Surgical resection using an operating microscope often leads to an improvement in the resulting neurological deficits. But, the value of aggressive resection in high-grade spinal cord astrocytomas is unclear.[12] Infiltrating astrocytomas of the spinal cord pose a treatment challenge because they usually are not amenable to total resection due to the high morbidity of surgery. The tissue of low-grade astrocytoma is similar to normal tissue and difficult to differentiate grossly. Compared to the more circumscribed ependymoma, the infiltrative nature of spinal cord astrocytomas frequently limits the extent of resection. The majority of spinal cord astrocytomas tends to progress slowly, but are not well-demarcated and difficult to completely remove without neurological injury.[13] Even when gross total tumor removal is accomplished, there is no doubt that microscopically residual fragments remain.[3] Additional radiation or chemotherapy should be considered for tumors with clinically progressive lesions and in which a complete resection could not be achieved.[12] Its prognosis is dependent on the long-term behavior of the residual tumor.

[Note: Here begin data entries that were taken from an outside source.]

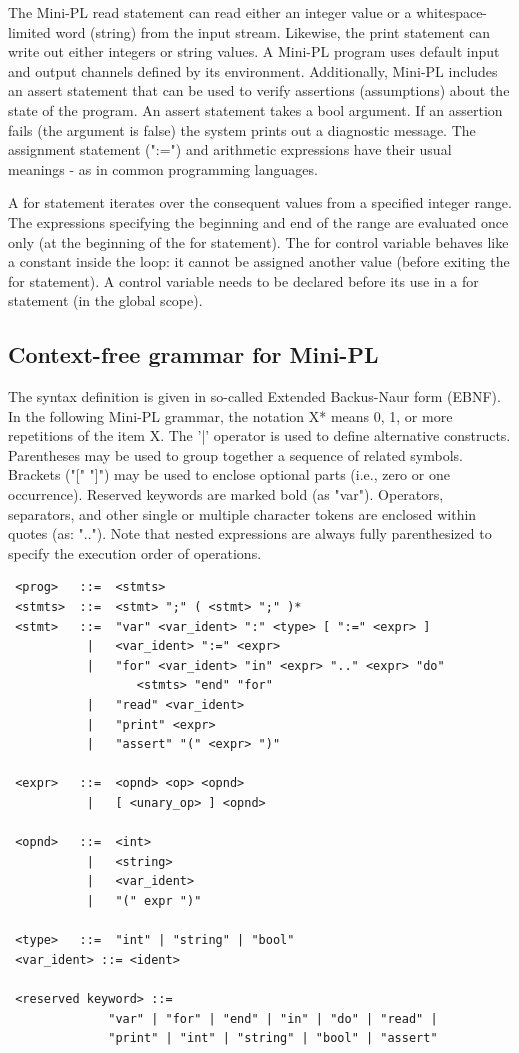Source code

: \documentclass[english,11pt,twoside,a4paper]{article}
\begin{document}
The Mini-PL read statement can read either an integer value or a whitespace-limited word (string) from the input stream. Likewise, the print statement can write out either integers or string values. A Mini-PL program uses default input and output channels defined by its environment. Additionally, Mini-PL includes an assert statement that can be used to verify assertions (assumptions) about the state of the program. An assert statement takes a bool argument. If an assertion fails (the argument is false) the system prints out a diagnostic message. The assignment statement (":=") and arithmetic expressions have their usual meanings - as in common programming languages. 
 
A for statement iterates over the consequent values from a specified integer range. The expressions specifying the beginning and end of the range are evaluated once only (at the beginning of the for statement). The for control variable behaves like a constant inside the loop: it cannot be assigned another value (before exiting the for statement). A control variable needs to be declared before its use in a for statement (in the global scope).

\subsection{Context-free grammar for Mini-PL}

The syntax definition is given in so-called Extended Backus-Naur form (EBNF). In the following Mini-PL grammar, the notation X* means 0, 1, or more repetitions of the item X. The '|' operator is used to define alternative constructs. Parentheses may be used to group together a sequence of related symbols. Brackets ("[" "]") may be used to enclose optional parts (i.e., zero or one occurrence). Reserved keywords are marked bold (as "var"). Operators, separators, and other single or multiple character tokens are enclosed within quotes (as: ".."). Note that nested expressions are always fully parenthesized to specify the execution order of operations. 
 \begin{lstlisting}
 <prog>   ::=  <stmts>
 <stmts>  ::=  <stmt> ";" ( <stmt> ";" )*
 <stmt>   ::=  "var" <var_ident> ":" <type> [ ":=" <expr> ] 
           |   <var_ident> ":=" <expr>  
           |   "for" <var_ident> "in" <expr> ".." <expr> "do" 
                  <stmts> "end" "for"  
           |   "read" <var_ident>  
           |   "print" <expr>  
           |   "assert" "(" <expr> ")"

 <expr>   ::=  <opnd> <op> <opnd>
           |   [ <unary_op> ] <opnd>
		   
 <opnd>   ::=  <int>
           |   <string>
           |   <var_ident>
           |   "(" expr ")"
              
 <type>   ::=  "int" | "string" | "bool"
 <var_ident> ::= <ident>
 
 <reserved keyword> ::= 
              "var" | "for" | "end" | "in" | "do" | "read" | 
              "print" | "int" | "string" | "bool" | "assert"
   \end{lstlisting}          
\end{document}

Raised intracranial pressure is not always indicative of dissemination intracranially of spinal tumors and a cerebral CT scan should be performed in such cases. A patient of spinal tumor may also present with signs and symptoms of hydrocephalus or increased intracranial pressure without evidence of dissemination due to tumor mass interfering with CSF dynamics, arachnoid villi fluid absorption blocked by high CSF protein levels, and exudation of fluid from the tumor.[14]

The time course for the progression of symptoms in our patient makes it unlikely that the primary lesion were multifocal (spinal intramedullary and intracranial) in origin. Patient had dissemination even after local radiation. Hence, the need for entire neuroaxis radiation and adjuvant chemotherapy is stressed in high risk patients. CSF examination didn’t reveal atypical cells in our case. Previous reports also suggest that CSF examination provides unreliable results. In subarachnoid metastatic disease in children, if a single CSF sample is employed, nearly 50% of the patients will not be diagnosed.[15]

Conclusion

Intracranial dissemination is an ominous feature characterizing the terminal stage of this disease. Intracranial dissemination is a major indicator of a poor prognosis. Chances of dissemination can be minimized by radical surgery of the primary high grade intramedullary astrocytoma, especially in the young. This should be followed by entire neuroaxis irradiation and adjuvant chemotherapy. Although there is no level 1 evidence that these factors do prevent dissemination, but these appear to be logically correct.